Selecting the Right Size Breaker for Trolling Motor
When picking a breaker for your trolling motor, start by consulting your user manual for the proper size. If there is no clear recommendation, take the maximum amp draw of your motor and add 10%. Take the resulting number and round it up to the nearest 5.
Example: max draw = 51 amps x 1.10 = 56, round up to 60 amps.
Then check your wire gauge to make sure it will handle the 60 amps on the manufacturer’s website or a site like Bluesea Systems. If not, you should upgrade your wire to the proper size.

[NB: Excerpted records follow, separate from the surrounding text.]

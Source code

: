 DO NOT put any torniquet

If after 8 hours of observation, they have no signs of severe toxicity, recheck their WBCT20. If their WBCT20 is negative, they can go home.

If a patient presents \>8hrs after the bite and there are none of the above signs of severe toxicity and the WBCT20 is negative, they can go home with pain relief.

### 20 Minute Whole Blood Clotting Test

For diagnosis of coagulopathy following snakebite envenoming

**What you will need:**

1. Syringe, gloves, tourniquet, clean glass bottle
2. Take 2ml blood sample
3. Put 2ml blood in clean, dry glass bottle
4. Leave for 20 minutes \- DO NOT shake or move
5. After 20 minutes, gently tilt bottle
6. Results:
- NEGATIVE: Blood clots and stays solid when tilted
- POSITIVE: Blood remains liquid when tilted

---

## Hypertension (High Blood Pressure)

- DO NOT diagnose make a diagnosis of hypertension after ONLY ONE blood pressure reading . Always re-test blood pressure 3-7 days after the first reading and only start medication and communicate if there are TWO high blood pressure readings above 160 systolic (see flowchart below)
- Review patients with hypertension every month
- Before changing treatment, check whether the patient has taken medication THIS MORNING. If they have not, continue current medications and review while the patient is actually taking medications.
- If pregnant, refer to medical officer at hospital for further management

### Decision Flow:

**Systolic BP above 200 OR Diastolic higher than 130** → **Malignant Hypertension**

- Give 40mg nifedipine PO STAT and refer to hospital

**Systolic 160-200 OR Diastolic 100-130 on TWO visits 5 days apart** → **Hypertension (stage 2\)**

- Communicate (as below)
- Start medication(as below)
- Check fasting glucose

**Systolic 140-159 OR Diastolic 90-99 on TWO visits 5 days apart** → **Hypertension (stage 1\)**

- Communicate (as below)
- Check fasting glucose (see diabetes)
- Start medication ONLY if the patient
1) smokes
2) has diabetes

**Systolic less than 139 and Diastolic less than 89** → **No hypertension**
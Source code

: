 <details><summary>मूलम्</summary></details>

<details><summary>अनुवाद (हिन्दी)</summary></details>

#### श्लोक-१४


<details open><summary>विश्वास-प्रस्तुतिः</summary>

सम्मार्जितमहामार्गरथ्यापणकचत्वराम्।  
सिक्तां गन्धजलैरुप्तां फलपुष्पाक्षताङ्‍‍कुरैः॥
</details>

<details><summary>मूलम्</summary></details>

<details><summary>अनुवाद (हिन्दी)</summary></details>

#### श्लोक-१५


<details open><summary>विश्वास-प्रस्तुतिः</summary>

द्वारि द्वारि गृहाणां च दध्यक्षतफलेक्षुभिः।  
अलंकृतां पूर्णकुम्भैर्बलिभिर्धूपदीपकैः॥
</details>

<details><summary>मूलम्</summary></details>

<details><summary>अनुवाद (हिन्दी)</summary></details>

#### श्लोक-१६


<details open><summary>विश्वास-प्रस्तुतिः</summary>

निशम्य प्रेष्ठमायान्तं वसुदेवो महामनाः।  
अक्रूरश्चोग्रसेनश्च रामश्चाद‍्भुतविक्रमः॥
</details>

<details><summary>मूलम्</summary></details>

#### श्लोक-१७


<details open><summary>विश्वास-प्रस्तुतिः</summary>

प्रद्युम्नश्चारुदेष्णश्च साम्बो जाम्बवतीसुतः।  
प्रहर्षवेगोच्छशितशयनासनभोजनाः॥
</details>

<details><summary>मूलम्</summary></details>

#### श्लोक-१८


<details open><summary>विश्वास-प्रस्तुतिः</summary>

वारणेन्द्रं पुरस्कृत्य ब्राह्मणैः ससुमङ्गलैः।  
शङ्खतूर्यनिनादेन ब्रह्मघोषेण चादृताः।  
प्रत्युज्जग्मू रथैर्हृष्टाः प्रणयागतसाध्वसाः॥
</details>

Recommended Breakers for Trolling Motors
Many manufacturers of breakers are suitable for trolling motors, but we will only cover a few that we have put our hands on and tested. When narrowing down your choice, amps are the main factor, and then the voltage is the secondary factor. Almost all breakers for trolling motors will support all three standard voltages, but remember to check the specifications.
The Minn Kota 60 amp breaker is industry standard and a well-known brand. This fully waterproof breaker is compatible with all standard voltages and has a 0ne year warranty. Consider that even though it is Minn Kota brand, it will work with any brand motor as long as the amp rating is correct.

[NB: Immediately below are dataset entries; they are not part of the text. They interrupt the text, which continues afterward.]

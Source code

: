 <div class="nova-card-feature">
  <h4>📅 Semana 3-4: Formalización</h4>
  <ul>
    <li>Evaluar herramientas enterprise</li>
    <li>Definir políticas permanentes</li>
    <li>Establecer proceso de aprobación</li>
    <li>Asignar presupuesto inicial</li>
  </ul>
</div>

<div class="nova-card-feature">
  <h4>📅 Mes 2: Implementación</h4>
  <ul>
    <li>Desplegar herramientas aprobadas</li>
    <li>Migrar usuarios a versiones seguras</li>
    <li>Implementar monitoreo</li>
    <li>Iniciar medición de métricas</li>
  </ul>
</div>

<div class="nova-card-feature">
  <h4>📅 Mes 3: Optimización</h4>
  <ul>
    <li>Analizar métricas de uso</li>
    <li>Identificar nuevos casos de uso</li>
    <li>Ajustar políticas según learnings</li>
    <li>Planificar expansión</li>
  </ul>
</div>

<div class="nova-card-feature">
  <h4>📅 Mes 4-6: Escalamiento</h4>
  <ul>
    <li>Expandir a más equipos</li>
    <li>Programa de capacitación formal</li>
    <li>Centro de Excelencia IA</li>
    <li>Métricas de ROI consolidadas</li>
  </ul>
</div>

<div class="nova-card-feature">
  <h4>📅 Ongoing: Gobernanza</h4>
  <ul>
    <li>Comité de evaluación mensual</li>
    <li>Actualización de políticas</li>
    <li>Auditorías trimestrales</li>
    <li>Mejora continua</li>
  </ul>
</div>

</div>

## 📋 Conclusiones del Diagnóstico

Blue Sea Systems is one of our favorite companies for marine products and reference information with a large assortment of quality products. This breaker is rated up to 48 volts and for marine environments. Though we have not used it, this product can also be purchased in a panel mount for easy use.
The Tocas 60 Amp breaker is a generic brand that has passed our test and is currently in service on a system. This breaker is waterproof marine rated and has a UL rating. The maximum voltage is 48 volts, so it is suitable for all electric trolling motor systems. There are many sizes available, offset terminal, one side terminals, and a panel mount is also an option. We tested the surface mount 60 amp breaker.
A breaker is a piece of safety equipment that every boat should have to protect it and you. In most cases, your circuit breaker will sit quietly unnoticed other times, and it can save the day.
Like any other part of your boat, this unsung hero will sometimes die off and need to be replaced. Checking all the different points of failure can generally be done with an easy visual inspection. Then, replacing your break is only a few nuts and a screw to complete the job.
Does a Breaker protect your Trolling Motor?
A breaker does protect your trolling motor in some cases. If your motor were to get tangle with weeds, fishing line, or get caught on an object, your motor would draw more amps. The result can damage wires, brushes, or control boards inside your electric trolling motor. When your trolling motor draws more amps than the circuit breaker is rated for, the breaker will trip. Shutting down the power to your motor will save it from catastrophic failure and allow you to correct the problem.